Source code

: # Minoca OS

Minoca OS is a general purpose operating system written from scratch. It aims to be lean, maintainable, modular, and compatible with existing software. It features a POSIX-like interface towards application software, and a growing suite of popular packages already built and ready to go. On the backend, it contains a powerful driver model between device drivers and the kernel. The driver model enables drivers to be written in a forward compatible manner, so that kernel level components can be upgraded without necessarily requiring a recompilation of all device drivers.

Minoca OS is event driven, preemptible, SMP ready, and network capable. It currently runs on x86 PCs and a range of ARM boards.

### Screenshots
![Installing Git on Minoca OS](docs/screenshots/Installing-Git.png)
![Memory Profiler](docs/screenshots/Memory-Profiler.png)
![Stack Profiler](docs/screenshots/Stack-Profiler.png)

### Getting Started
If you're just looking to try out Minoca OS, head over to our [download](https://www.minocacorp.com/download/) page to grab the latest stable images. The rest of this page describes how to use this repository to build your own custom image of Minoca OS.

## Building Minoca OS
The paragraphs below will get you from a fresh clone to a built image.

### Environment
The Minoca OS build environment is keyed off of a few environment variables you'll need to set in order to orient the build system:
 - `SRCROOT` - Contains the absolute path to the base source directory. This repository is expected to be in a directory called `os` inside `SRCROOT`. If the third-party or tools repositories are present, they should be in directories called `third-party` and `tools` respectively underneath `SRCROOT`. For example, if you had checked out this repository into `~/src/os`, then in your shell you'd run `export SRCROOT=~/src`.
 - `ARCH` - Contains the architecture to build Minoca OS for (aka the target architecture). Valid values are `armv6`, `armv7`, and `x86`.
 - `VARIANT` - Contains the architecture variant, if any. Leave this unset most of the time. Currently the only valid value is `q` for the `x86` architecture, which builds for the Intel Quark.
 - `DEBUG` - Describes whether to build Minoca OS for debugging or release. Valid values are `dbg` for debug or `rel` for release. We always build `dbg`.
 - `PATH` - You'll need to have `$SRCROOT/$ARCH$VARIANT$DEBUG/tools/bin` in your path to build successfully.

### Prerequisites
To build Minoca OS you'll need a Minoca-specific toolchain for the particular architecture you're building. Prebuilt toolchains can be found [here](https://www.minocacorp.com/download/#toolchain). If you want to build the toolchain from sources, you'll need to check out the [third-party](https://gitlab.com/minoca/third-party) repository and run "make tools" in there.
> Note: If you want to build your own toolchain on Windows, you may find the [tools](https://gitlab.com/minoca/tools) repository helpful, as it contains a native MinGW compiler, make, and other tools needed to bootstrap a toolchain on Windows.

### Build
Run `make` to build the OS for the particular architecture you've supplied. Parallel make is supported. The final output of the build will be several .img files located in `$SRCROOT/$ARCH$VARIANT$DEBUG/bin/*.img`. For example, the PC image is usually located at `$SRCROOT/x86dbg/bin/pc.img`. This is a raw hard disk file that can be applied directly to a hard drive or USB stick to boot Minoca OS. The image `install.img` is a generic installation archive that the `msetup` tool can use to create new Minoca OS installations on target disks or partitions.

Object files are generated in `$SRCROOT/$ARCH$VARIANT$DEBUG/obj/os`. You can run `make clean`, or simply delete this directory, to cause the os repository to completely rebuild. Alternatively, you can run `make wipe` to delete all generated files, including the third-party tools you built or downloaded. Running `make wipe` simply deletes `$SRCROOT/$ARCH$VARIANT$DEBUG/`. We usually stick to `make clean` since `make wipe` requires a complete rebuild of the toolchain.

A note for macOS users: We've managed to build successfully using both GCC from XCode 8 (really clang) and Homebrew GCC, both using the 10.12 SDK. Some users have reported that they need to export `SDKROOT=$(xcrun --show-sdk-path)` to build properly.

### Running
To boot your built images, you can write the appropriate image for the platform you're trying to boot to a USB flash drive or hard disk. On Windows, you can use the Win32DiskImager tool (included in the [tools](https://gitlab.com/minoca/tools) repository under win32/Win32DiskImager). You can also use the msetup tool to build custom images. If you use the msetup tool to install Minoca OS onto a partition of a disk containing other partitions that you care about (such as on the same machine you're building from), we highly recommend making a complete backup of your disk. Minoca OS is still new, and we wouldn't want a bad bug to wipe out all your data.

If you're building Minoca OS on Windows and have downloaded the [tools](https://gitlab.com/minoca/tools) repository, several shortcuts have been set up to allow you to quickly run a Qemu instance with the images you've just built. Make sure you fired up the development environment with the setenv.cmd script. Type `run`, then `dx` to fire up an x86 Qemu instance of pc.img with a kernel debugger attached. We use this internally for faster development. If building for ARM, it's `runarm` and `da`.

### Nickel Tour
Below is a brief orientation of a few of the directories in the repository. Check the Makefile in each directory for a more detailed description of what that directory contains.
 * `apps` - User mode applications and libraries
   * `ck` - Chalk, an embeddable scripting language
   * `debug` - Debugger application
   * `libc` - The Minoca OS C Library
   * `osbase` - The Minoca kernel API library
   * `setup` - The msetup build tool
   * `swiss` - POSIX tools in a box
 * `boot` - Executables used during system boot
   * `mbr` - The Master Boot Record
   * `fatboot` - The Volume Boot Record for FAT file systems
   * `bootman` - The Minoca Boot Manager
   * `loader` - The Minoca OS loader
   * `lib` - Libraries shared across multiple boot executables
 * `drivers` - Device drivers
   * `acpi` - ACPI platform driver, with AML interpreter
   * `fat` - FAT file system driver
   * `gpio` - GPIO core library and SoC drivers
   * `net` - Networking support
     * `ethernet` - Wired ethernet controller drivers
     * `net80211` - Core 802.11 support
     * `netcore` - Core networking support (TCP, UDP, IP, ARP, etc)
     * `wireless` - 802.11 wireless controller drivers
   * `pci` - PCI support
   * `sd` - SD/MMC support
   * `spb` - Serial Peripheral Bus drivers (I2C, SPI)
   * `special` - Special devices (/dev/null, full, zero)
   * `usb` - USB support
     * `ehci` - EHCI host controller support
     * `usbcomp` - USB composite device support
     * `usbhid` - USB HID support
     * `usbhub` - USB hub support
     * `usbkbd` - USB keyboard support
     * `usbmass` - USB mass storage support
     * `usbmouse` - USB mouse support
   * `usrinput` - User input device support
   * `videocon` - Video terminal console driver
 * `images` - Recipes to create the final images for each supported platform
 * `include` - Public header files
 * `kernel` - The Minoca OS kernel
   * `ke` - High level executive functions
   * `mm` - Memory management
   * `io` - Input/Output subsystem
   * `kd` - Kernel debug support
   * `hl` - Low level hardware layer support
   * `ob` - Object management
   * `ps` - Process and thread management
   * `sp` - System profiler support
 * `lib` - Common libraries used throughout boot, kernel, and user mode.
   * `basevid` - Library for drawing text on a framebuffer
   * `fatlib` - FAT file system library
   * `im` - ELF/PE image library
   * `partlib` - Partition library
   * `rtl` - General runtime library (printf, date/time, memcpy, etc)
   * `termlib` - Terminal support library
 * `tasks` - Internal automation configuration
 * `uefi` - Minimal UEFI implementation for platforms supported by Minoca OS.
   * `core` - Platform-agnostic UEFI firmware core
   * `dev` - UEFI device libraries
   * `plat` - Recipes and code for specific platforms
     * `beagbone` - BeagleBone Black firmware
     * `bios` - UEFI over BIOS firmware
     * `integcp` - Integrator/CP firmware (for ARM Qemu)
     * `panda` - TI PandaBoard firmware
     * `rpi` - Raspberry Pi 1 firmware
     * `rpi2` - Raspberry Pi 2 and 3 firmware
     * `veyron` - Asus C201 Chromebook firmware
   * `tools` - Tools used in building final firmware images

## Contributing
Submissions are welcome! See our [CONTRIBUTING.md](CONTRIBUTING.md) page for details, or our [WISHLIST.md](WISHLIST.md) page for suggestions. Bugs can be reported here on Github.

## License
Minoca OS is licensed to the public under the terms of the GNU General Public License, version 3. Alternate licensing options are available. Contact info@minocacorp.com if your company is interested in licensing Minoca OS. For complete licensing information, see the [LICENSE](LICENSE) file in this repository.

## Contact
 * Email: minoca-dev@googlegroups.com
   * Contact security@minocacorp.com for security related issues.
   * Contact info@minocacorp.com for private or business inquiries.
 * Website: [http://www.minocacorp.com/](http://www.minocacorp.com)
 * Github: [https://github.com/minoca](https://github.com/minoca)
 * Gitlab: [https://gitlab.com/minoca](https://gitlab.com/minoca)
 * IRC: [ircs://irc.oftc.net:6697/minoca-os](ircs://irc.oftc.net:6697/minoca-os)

========================================================================

EXERCISE AIM
Copy out precisely the lines from the line with "hardware layer support" to the line with "and user mode." in the material above, including those two lines and omitting all the rest.

EXERCISE RESULT
   * `hl` - Low level hardware layer support
   * `ob` - Object management
   * `ps` - Process and thread management
   * `sp` - System profiler support
 * `lib` - Common libraries used throughout boot, kernel, and user mode.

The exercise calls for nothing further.